Responsibilities and accomplishments include:

  • Henrich leads the HSE department for LAIKA, an award-winning stop-motion animation studio.
  • His focus on building relationships with the company’s sustainability, diversity, equity and inclusion, and production teams promotes a culture of safety at the studio.
  • Henrich led the implementation of the “Safety Committee Tiny Trophy of Excellence,” with employees nominating and recognizing team members for demonstrating safe work practices. The safety committee votes on the monthly award.
  • He initiated a studio-wide ergonomic assessment to build out an ergonomic injury prevention program to address employee needs and help prevent injuries while on the job.

The most important thing I’ve learned about safety and health is:

You don’t have to have all the answers. While having a comprehensive understanding of OSHA regulations or hazards unique to your industry creates a solid foundation, it will not lead your organization from good to great when it comes to safety. Too often safety professionals feel they need to have all the answers. It’s okay to say, “I don’t know, but let me find out and come back to you with that information.” Your value doesn’t come from memorizing the Code of Federal Regulations or NFPA 70E, but from building relationships with key stakeholders across the organization and taking the time to find the right answers and practically apply them to the challenges your employees face.

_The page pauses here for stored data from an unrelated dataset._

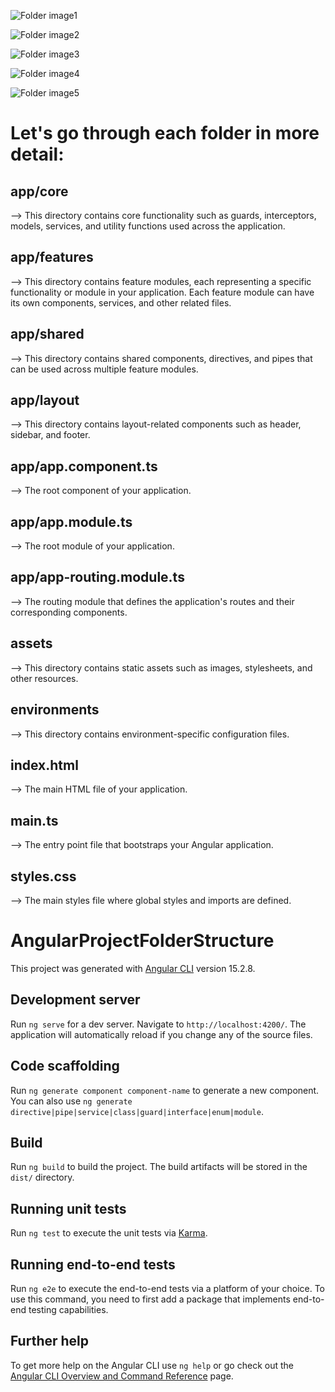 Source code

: ![Folder image1](./src/assets/img/1.png)

![Folder image2](./src/assets/img/2.png)

![Folder image3](./src/assets/img/3.png)

![Folder image4](./src/assets/img/4.png)

![Folder image5](./src/assets/img/5.png)
# Let's go through each folder in more detail:
## app/core
--> This directory contains core functionality such as guards, interceptors, models, services, and utility functions used across the application.

## app/features
--> This directory contains feature modules, each representing a specific functionality or module in your application. Each feature module can have its own components, services, and other related files.

## app/shared
--> This directory contains shared components, directives, and pipes that can be used across multiple feature modules.

## app/layout
--> This directory contains layout-related components such as header, sidebar, and footer.

## app/app.component.ts
--> The root component of your application.

## app/app.module.ts
--> The root module of your application.

## app/app-routing.module.ts
--> The routing module that defines the application's routes and their corresponding components.

## assets
--> This directory contains static assets such as images, stylesheets, and other resources.

## environments
--> This directory contains environment-specific configuration files.

## index.html
--> The main HTML file of your application.

## main.ts
--> The entry point file that bootstraps your Angular application.

## styles.css
--> The main styles file where global styles and imports are defined.

# AngularProjectFolderStructure

This project was generated with [Angular CLI](https://github.com/angular/angular-cli) version 15.2.8.

## Development server

Run `ng serve` for a dev server. Navigate to `http://localhost:4200/`. The application will automatically reload if you change any of the source files.

## Code scaffolding

Run `ng generate component component-name` to generate a new component. You can also use `ng generate directive|pipe|service|class|guard|interface|enum|module`.

## Build

Run `ng build` to build the project. The build artifacts will be stored in the `dist/` directory.

## Running unit tests

Run `ng test` to execute the unit tests via [Karma](https://karma-runner.github.io).

## Running end-to-end tests

Run `ng e2e` to execute the end-to-end tests via a platform of your choice. To use this command, you need to first add a package that implements end-to-end testing capabilities.

## Further help

To get more help on the Angular CLI use `ng help` or go check out the [Angular CLI Overview and Command Reference](https://angular.io/cli) page.
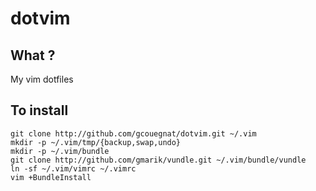 dotvim
======

What ?
------
My vim dotfiles

To install
----------
    git clone http://github.com/gcouegnat/dotvim.git ~/.vim
    mkdir -p ~/.vim/tmp/{backup,swap,undo}
    mkdir -p ~/.vim/bundle
    git clone http://github.com/gmarik/vundle.git ~/.vim/bundle/vundle
    ln -sf ~/.vim/vimrc ~/.vimrc
    vim +BundleInstall
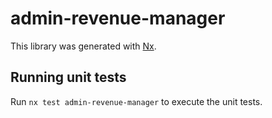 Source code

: # admin-revenue-manager

This library was generated with [Nx](https://nx.dev).

## Running unit tests

Run `nx test admin-revenue-manager` to execute the unit tests.
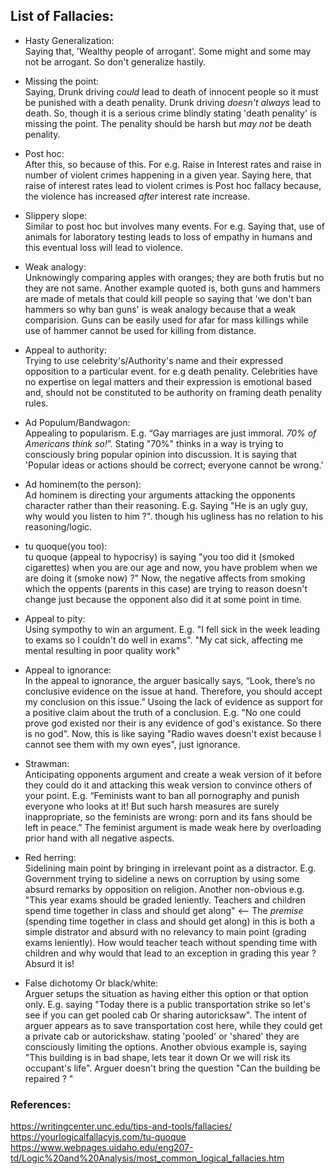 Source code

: ## List of Fallacies:  
- Hasty Generalization:  
Saying that, 'Wealthy people of arrogant'. Some might and some may not be arrogant. So don't generalize hastily.

- Missing the point:  
  Saying, Drunk driving _could_ lead to death of innocent people so it must be punished with a death penality. Drunk driving _doesn't always_ lead to death. So, though it is a serious crime blindly stating 'death penality' is missing the point. The penality should be harsh but _may not_ be death penality.
  
- Post hoc:  
 After this, so because of this. For e.g. Raise in Interest rates and raise in number of violent crimes happening in a given year. Saying here, that raise of interest rates lead to violent crimes is Post hoc fallacy because, the violence has increased _after_ interest rate increase.
 
- Slippery slope:  
  Similar to post hoc but involves many events. For e.g. Saying that, use of animals for laboratory testing leads to loss of empathy in humans and this eventual loss will lead to violence.
  
- Weak analogy:  
  Unknowingly comparing apples with oranges; they are both frutis but no they are not same. Another example quoted is, both guns and hammers are made of metals that could kill people so saying that 'we don't ban hammers so why ban guns' is weak analogy because that a weak comparision. Guns can be easily used for afar for mass killings while use of hammer cannot be used for killing from distance.
  
- Appeal to authority:  
  Trying to use celebrity's/Authority's name and their expressed opposition to a particular event. for e.g death penality. Celebrities have no expertise on legal matters and their expression is emotional based and, should not be constituted to be authority on framing death penality rules.
  
- Ad Populum/Bandwagon:  
Appealing to popularism. E.g. “Gay marriages are just immoral. _70% of Americans think so!_”. Stating "70%" thinks in a way is trying to consciously bring popular opinion into discussion. It is saying that 'Popular ideas or actions should be correct; everyone cannot be wrong.'

- Ad hominem(to the person):  
Ad hominem is directing your arguments attacking the opponents character rather than their reasoning. E.g. Saying "He is an ugly guy, why would you listen to him ?". though his ugliness has no relation to his reasoning/logic.

- tu quoque(you too):  
tu quoque (appeal to hypocrisy) is saying "you too did it (smoked cigarettes) when you are our age and now, you have problem when we are doing it (smoke now) ?" Now, the negative affects from smoking which the oppents (parents in this case) are trying to reason doesn't change just because the opponent also did it at some point in time.

- Appeal to pity:  
Using sympothy to win an argument. E.g. "I fell sick in the week leading to exams so I couldn't do well in exams". "My cat sick, affecting me mental resulting in poor quality work"

- Appeal to ignorance:  
In the appeal to ignorance, the arguer basically says, “Look, there’s no conclusive evidence on the issue at hand. Therefore, you should accept my conclusion on this issue.” Usoing the lack of evidence as support for a positive claim about the truth of a conclusion.
E.g. "No one could prove god existed nor their is any evidence of god's existance. So there is no god". Now, this is like saying "Radio waves doesn't exist because I cannot see them with my own eyes", just ignorance.

- Strawman:  
Anticipating opponents argument and create a weak version of it before they could do it and attacking this weak version to convince others of your point. E.g. “Feminists want to ban all pornography and punish everyone who looks at it! But such harsh measures are surely inappropriate, so the feminists are wrong: porn and its fans should be left in peace.” The feminist argument is made weak here by overloading prior hand with all negative aspects.

- Red herring:  
Sidelining main point by bringing in irrelevant point as a distractor. E.g. Government trying to sideline a news on corruption by using some absurd remarks by opposition on religion. Another non-obvious e.g. "This year exams should be graded leniently. Teachers and children  spend time together in class and should get along" <-- The _premise_ (spending time together in class and should get along) in this is both a simple distrator and absurd with no relevancy to main point (grading exams leniently). How would teacher teach without spending time with children and why would that lead to an exception in grading this year ? Absurd it is!

- False dichotomy Or black/white:  
Arguer setups the situation as having either this option or that option only. E.g. saying "Today there is a public transportation strike so let's see if you can get pooled cab Or sharing autoricksaw". The intent of arguer appears as to save transportation cost here, while they could get a private cab or autorickshaw. stating 'pooled' or 'shared' they are consciously limiting the options. Another obvious example is, saying "This building is in bad shape, lets tear it down Or we will risk its occupant's life". Arguer doesn't bring the question "Can the building be repaired ? "

### References:
https://writingcenter.unc.edu/tips-and-tools/fallacies/
https://yourlogicalfallacyis.com/tu-quoque
https://www.webpages.uidaho.edu/eng207-td/Logic%20and%20Analysis/most_common_logical_fallacies.htm
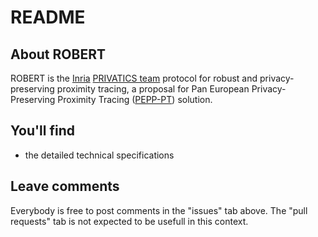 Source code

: # README

## About ROBERT

ROBERT is the [Inria](https://www.inria.fr/en/) [PRIVATICS team](https://team.inria.fr/privatics/) protocol for robust and privacy-preserving proximity tracing, a proposal for Pan European Privacy-Preserving Proximity Tracing ([PEPP-PT](https://www.pepp-pt.org/)) solution.

## You'll find

* the detailed technical specifications

## Leave comments

Everybody is free to post comments in the "issues" tab above. The "pull requests" tab is not expected to be usefull in this context.
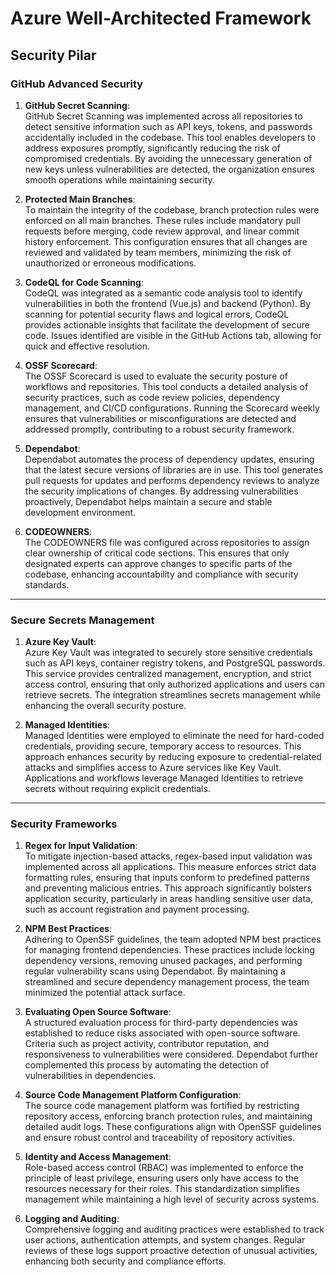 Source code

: # Azure Well-Architected Framework

## Security Pilar

### GitHub Advanced Security

1. **GitHub Secret Scanning**:  
   GitHub Secret Scanning was implemented across all repositories to detect sensitive information such as API keys, tokens, and passwords accidentally included in the codebase. This tool enables developers to address exposures promptly, significantly reducing the risk of compromised credentials. By avoiding the unnecessary generation of new keys unless vulnerabilities are detected, the organization ensures smooth operations while maintaining security.

2. **Protected Main Branches**:  
   To maintain the integrity of the codebase, branch protection rules were enforced on all main branches. These rules include mandatory pull requests before merging, code review approval, and linear commit history enforcement. This configuration ensures that all changes are reviewed and validated by team members, minimizing the risk of unauthorized or erroneous modifications.

3. **CodeQL for Code Scanning**:  
   CodeQL was integrated as a semantic code analysis tool to identify vulnerabilities in both the frontend (Vue.js) and backend (Python). By scanning for potential security flaws and logical errors, CodeQL provides actionable insights that facilitate the development of secure code. Issues identified are visible in the GitHub Actions tab, allowing for quick and effective resolution.

4. **OSSF Scorecard**:  
   The OSSF Scorecard is used to evaluate the security posture of workflows and repositories. This tool conducts a detailed analysis of security practices, such as code review policies, dependency management, and CI/CD configurations. Running the Scorecard weekly ensures that vulnerabilities or misconfigurations are detected and addressed promptly, contributing to a robust security framework.

5. **Dependabot**:  
   Dependabot automates the process of dependency updates, ensuring that the latest secure versions of libraries are in use. This tool generates pull requests for updates and performs dependency reviews to analyze the security implications of changes. By addressing vulnerabilities proactively, Dependabot helps maintain a secure and stable development environment.

6. **CODEOWNERS**:  
   The CODEOWNERS file was configured across repositories to assign clear ownership of critical code sections. This ensures that only designated experts can approve changes to specific parts of the codebase, enhancing accountability and compliance with security standards.

---

### Secure Secrets Management

1. **Azure Key Vault**:  
   Azure Key Vault was integrated to securely store sensitive credentials such as API keys, container registry tokens, and PostgreSQL passwords. This service provides centralized management, encryption, and strict access control, ensuring that only authorized applications and users can retrieve secrets. The integration streamlines secrets management while enhancing the overall security posture.

2. **Managed Identities**:  
   Managed Identities were employed to eliminate the need for hard-coded credentials, providing secure, temporary access to resources. This approach enhances security by reducing exposure to credential-related attacks and simplifies access to Azure services like Key Vault. Applications and workflows leverage Managed Identities to retrieve secrets without requiring explicit credentials.

---

### Security Frameworks

1. **Regex for Input Validation**:  
   To mitigate injection-based attacks, regex-based input validation was implemented across all applications. This measure enforces strict data formatting rules, ensuring that inputs conform to predefined patterns and preventing malicious entries. This approach significantly bolsters application security, particularly in areas handling sensitive user data, such as account registration and payment processing.

2. **NPM Best Practices**:  
   Adhering to OpenSSF guidelines, the team adopted NPM best practices for managing frontend dependencies. These practices include locking dependency versions, removing unused packages, and performing regular vulnerability scans using Dependabot. By maintaining a streamlined and secure dependency management process, the team minimized the potential attack surface.

3. **Evaluating Open Source Software**:  
   A structured evaluation process for third-party dependencies was established to reduce risks associated with open-source software. Criteria such as project activity, contributor reputation, and responsiveness to vulnerabilities were considered. Dependabot further complemented this process by automating the detection of vulnerabilities in dependencies.

4. **Source Code Management Platform Configuration**:  
   The source code management platform was fortified by restricting repository access, enforcing branch protection rules, and maintaining detailed audit logs. These configurations align with OpenSSF guidelines and ensure robust control and traceability of repository activities.

5. **Identity and Access Management**:  
   Role-based access control (RBAC) was implemented to enforce the principle of least privilege, ensuring users only have access to the resources necessary for their roles. This standardization simplifies management while maintaining a high level of security across systems.

6. **Logging and Auditing**:  
   Comprehensive logging and auditing practices were established to track user actions, authentication attempts, and system changes. Regular reviews of these logs support proactive detection of unusual activities, enhancing both security and compliance efforts.

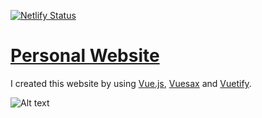 [![Netlify Status](https://api.netlify.com/api/v1/badges/798b9b09-e17b-4e06-ae86-aa955642b62b/deploy-status)](https://app.netlify.com/sites/stoic-panini-4d57e1/deploys)

# [Personal Website](https://www.arminvarshokar.com/#/)

I created this website by using [Vue.js](https://vuejs.org), [Vuesax](https://lusaxweb.github.io/vuesax/) and [Vuetify](https://vuetifyjs.com/en/).

![Alt text](Demo.png?raw=true "Portfolio")
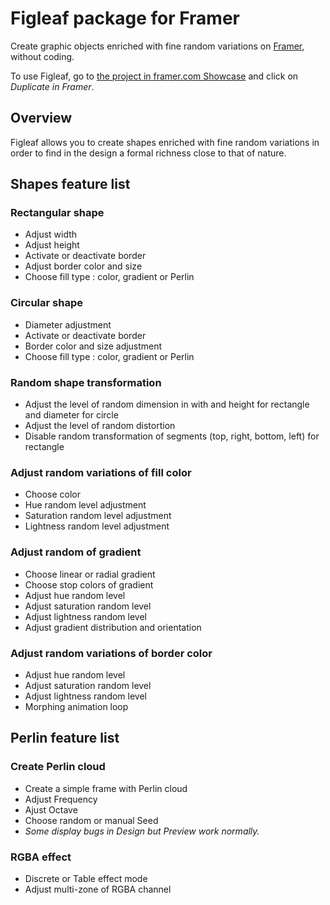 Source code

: # Figleaf package for Framer

Create graphic objects enriched with fine random variations on [Framer](https://www.framer.com), without coding.

To use Figleaf, go to [the project in framer.com Showcase](https://www.framer.com/showcase/) and click on *Duplicate in Framer*.

## Overview

Figleaf allows you to create shapes enriched with fine random variations in order to find in the design a formal richness close to that of nature.

## Shapes feature list

### Rectangular shape
* Adjust width
* Adjust height
* Activate or deactivate border
* Adjust border color and size
* Choose fill type : color, gradient or Perlin

### Circular shape
* Diameter adjustment
* Activate or deactivate border
* Border color and size adjustment
* Choose fill type : color, gradient or Perlin

### Random shape transformation
* Adjust the level of random dimension in with and height for rectangle and diameter for circle
* Adjust the level of random distortion
* Disable random transformation of segments (top, right, bottom, left) for rectangle

### Adjust random variations of fill color
* Choose color
* Hue random level adjustment
* Saturation random level adjustment
* Lightness random level adjustment

### Adjust random of gradient
* Choose linear or radial gradient
* Choose stop colors of gradient
* Adjust hue random level
* Adjust saturation random level
* Adjust lightness random level
* Adjust gradient distribution and orientation

### Adjust random variations of border color
* Adjust hue random level
* Adjust saturation random level
* Adjust lightness random level
* Morphing animation loop

## Perlin feature list

### Create Perlin cloud
* Create a simple frame with Perlin cloud
* Adjust Frequency
* Ajust Octave
* Choose random or manual Seed
* *Some display bugs in Design but Preview work normally.*

### RGBA effect
* Discrete or Table effect mode
* Adjust multi-zone of RGBA channel
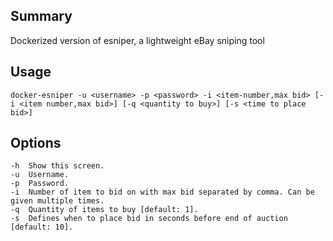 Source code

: ## Summary
Dockerized version of esniper, a lightweight eBay sniping tool

## Usage
    docker-esniper -u <username> -p <password> -i <item-number,max bid> [-i <item number,max bid>] [-q <quantity to buy>] [-s <time to place bid>]

## Options
    -h  Show this screen.
    -u  Username.
    -p  Password.
    -i  Number of item to bid on with max bid separated by comma. Can be given multiple times.
    -q  Quantity of items to buy [default: 1].
    -s  Defines when to place bid in seconds before end of auction [default: 10].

The other thing I’ve learned is that your ability to make a positive impact on safety is only as great as the organization that supports it. Safety has a uniquely deep and wide view of the workplace. Helping to drive operational excellence and efficiency elsewhere will almost always yield positive results for safety.

My best advice for workplace safety and health practitioners is:

What gets your organization to that next level is the value, trust, and connection to safety that you forge with your workforce. This moves safety from something that employees just have to do to something they want to be a part of. It increases the number of folks you have helping you resolve issues; it increases visibility into hazards in your workplace; and it creates something people can build community around.
Teach people to assess risk, find the right answers, and drive corrective actions to completion. They will own these efforts and take pride in moving the organization forward.

Embed safety in the culture of your workplace. Make it indispensable. The goal should always be that you could disappear tomorrow, and safety will still progress and grow without you.

Lastly, embrace and support other culture change efforts like DEI and sustainability. Colleagues advancing these initiatives face the same challenges you do as a safety professional. All of you are trying to build a more ethical and responsible organization.